Everything you need to know about auto financing

Everything you need to know about auto financing

Auto financing or car financing is something that we all have to deal with at some point in our life. The world has changed now; with rapid development in technology, vehicles have become affordable for almost every working person. It is one of the biggest purchases a person makes.

When you get a car loan, it has an interest rate. Interest rate here is the premium you pay for getting a loan for your vehicle. While researching about auto finance, it is likely that you will come across the word “APR.”

What is APR? And how is it different from interest rate?
The interest rate is what you are charged for getting a car loan, for example, 2.5% whereas your APR (annual percentage rate) is the true cost of the money that may include any fees the bank imposes for that car loan that you are getting.

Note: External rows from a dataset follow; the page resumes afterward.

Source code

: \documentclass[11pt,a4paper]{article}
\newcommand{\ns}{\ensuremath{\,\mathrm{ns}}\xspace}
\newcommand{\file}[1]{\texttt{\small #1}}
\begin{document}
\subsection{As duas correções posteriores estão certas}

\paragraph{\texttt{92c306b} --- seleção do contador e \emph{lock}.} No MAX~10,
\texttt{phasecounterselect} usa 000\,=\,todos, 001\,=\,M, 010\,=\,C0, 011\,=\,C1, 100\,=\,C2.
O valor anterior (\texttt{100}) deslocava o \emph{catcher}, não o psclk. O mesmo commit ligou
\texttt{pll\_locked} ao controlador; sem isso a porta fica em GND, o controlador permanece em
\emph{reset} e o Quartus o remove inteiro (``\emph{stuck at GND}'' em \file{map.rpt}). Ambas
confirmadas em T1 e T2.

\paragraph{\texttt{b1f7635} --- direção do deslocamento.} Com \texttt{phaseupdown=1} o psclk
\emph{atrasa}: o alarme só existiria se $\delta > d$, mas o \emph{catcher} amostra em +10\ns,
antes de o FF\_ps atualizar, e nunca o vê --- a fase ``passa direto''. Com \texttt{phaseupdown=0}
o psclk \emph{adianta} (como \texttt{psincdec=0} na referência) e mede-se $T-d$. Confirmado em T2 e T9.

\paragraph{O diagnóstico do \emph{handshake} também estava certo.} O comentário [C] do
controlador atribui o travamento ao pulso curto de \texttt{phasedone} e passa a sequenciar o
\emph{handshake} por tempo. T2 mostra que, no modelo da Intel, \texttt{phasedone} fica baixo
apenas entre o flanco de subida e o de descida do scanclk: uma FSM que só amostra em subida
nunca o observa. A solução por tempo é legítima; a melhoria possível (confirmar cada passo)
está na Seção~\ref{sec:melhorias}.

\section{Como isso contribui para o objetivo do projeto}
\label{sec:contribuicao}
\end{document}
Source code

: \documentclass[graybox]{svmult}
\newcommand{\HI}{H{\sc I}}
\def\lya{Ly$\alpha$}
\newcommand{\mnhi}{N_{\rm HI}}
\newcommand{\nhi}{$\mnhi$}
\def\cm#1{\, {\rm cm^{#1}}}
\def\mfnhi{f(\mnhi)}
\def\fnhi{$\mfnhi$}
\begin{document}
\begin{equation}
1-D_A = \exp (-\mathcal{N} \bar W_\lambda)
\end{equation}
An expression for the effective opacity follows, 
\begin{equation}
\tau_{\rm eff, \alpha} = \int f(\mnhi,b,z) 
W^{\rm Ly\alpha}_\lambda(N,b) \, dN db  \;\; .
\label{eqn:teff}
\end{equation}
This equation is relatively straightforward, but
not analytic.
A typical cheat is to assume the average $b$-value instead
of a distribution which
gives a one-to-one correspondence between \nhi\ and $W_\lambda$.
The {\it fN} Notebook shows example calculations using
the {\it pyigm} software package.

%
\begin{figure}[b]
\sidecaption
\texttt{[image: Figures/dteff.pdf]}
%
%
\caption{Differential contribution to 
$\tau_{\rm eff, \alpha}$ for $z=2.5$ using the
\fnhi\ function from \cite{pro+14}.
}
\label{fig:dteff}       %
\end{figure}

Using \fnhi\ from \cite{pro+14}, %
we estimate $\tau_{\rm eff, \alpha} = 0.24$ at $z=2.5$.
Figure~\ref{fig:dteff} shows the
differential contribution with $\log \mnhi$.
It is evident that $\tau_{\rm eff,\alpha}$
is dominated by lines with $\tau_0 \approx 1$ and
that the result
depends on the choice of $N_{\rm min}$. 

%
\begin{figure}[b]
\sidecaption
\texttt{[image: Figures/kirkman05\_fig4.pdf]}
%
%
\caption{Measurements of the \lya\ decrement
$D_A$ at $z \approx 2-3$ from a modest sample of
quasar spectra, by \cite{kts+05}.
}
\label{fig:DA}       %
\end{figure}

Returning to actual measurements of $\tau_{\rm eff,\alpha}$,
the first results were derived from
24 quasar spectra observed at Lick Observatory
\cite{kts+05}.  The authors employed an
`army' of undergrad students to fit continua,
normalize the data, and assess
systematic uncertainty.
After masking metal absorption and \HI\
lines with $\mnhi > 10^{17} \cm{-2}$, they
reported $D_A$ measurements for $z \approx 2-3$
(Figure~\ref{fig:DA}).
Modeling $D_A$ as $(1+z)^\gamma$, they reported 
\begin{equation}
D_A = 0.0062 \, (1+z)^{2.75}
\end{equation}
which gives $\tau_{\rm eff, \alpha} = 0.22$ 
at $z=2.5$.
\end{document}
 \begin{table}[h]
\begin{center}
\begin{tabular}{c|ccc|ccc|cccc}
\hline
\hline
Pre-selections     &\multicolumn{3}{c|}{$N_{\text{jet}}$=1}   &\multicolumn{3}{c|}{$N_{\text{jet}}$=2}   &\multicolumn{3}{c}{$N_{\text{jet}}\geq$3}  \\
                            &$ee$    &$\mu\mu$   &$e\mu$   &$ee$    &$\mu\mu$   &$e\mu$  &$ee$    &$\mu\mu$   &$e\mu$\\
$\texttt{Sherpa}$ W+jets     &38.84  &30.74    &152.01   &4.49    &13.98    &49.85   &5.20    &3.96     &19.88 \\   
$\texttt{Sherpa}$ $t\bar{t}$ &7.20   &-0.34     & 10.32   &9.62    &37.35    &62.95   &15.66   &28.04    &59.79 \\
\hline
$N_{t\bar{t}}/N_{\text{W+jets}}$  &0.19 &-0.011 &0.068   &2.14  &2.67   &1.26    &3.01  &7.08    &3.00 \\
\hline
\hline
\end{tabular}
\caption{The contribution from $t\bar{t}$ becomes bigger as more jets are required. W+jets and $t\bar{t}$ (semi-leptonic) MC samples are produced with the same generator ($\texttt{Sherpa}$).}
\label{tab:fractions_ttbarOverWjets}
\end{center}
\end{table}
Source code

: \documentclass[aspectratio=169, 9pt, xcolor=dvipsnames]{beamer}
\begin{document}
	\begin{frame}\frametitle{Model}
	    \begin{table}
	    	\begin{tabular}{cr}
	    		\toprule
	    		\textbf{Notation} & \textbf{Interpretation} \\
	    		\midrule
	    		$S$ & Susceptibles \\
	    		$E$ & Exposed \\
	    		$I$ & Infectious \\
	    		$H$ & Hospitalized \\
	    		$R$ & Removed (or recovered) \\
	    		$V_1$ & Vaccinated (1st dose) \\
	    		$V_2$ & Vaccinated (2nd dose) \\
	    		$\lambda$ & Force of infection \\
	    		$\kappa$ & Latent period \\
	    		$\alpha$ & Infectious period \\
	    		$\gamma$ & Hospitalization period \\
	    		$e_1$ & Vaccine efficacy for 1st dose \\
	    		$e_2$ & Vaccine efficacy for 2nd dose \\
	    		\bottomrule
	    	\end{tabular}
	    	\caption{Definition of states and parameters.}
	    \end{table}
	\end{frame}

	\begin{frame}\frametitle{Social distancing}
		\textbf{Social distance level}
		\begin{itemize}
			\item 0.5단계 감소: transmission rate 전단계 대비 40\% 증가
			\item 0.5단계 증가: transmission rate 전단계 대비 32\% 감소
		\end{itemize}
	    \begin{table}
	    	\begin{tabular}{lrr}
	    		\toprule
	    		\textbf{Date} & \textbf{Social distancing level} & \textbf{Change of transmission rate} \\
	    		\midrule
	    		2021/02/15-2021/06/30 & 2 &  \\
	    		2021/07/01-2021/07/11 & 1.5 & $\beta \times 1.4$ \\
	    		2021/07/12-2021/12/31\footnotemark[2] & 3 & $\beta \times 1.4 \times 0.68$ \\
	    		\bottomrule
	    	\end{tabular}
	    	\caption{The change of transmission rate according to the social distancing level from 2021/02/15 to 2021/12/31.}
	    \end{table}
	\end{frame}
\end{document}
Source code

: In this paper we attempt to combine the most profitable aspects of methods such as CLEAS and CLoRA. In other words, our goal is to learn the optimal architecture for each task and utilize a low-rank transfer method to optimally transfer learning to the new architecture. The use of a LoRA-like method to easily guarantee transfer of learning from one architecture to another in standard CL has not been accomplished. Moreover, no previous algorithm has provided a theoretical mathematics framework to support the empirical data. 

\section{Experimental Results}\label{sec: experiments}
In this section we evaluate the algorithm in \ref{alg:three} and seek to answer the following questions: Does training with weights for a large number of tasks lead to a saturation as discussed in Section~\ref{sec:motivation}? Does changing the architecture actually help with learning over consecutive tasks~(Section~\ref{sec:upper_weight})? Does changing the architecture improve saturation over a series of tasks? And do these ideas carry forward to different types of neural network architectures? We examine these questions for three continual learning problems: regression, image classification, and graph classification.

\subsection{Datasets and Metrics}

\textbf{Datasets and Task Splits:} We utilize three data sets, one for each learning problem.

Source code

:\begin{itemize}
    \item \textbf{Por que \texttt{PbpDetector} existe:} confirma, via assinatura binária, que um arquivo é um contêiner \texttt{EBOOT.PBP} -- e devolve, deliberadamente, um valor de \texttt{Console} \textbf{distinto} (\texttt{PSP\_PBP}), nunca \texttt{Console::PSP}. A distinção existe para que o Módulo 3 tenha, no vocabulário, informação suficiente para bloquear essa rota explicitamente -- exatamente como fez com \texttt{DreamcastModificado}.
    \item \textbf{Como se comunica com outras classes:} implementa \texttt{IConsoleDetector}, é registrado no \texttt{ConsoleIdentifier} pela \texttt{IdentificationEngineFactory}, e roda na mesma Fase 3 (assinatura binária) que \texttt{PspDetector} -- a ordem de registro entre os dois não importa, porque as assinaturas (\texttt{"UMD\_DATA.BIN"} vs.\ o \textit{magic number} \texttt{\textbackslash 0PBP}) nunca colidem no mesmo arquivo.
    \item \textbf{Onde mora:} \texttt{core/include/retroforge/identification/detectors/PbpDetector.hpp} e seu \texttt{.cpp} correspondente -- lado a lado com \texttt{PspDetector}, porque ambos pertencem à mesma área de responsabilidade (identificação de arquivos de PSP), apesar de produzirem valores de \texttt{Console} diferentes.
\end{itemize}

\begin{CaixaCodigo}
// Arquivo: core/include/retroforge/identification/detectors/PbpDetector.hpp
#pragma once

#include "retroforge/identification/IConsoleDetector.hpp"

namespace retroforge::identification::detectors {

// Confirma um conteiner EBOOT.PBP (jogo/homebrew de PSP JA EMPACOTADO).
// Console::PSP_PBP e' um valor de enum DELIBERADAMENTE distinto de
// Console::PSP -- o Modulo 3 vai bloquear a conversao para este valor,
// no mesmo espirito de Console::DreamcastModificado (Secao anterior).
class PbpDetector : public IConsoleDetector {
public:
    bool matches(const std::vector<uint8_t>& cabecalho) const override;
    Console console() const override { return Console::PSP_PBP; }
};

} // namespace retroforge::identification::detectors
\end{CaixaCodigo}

The interest rate you get for your car loan depends on your credit score. According to your credit score, the interest rate may vary from 0-16%. The interest rates depend on various factors but the majority percentage depends on your Beacon score.

What is Beacon score?
Beacon score is the same as credit score, which refers to your creditworthiness. The three major credit reporting firms: Equifax, Experian, and TransUnion prepare a report of your credit history. FICO (Fair Isaac Corporation) determines your credit score. Therefore, if you get It is important to note that a credit score from other credit monitoring agencies, except FICO, will not be considered an actual Beacon score. If you provide this credit score to any car loan company or mortgage company, they will not accept it. Every bank and lender agencies only choose the credit score by FICO. The interest rates for your car loan will thus be determined according to your credit score by FICO.

What credit score does one need to have to get a car loan?
A person’s credit scores are accessed to determine whether or not they are eligible for a car loan. But there are several other things that banks and mortgage companies look for. So, you can get a car loan if your Beacon score is 400 or 800.

The other factors that banks and mortgage companies use to determine your car loan interest rates are:

  • The amount of money you are putting down
  • The risk taken by the bank to provide the loan to you
  • The number of auto loans you have had in the past
  • The payment history of your auto loans

Banks generally look for a credit score of at least 600 and higher for one to get qualified for an auto-loan with less money.

Some facts about car loans

  • The average auto loan interest rate is 4.21% (60 months loan) in the country.
  • The APR (annual percentage rate) for car loans is somewhere between 3%-10%.
  • There is only one credit pull for a car loan. If you go to different banks for car loans, you will still get only a single credit pull. This is a law.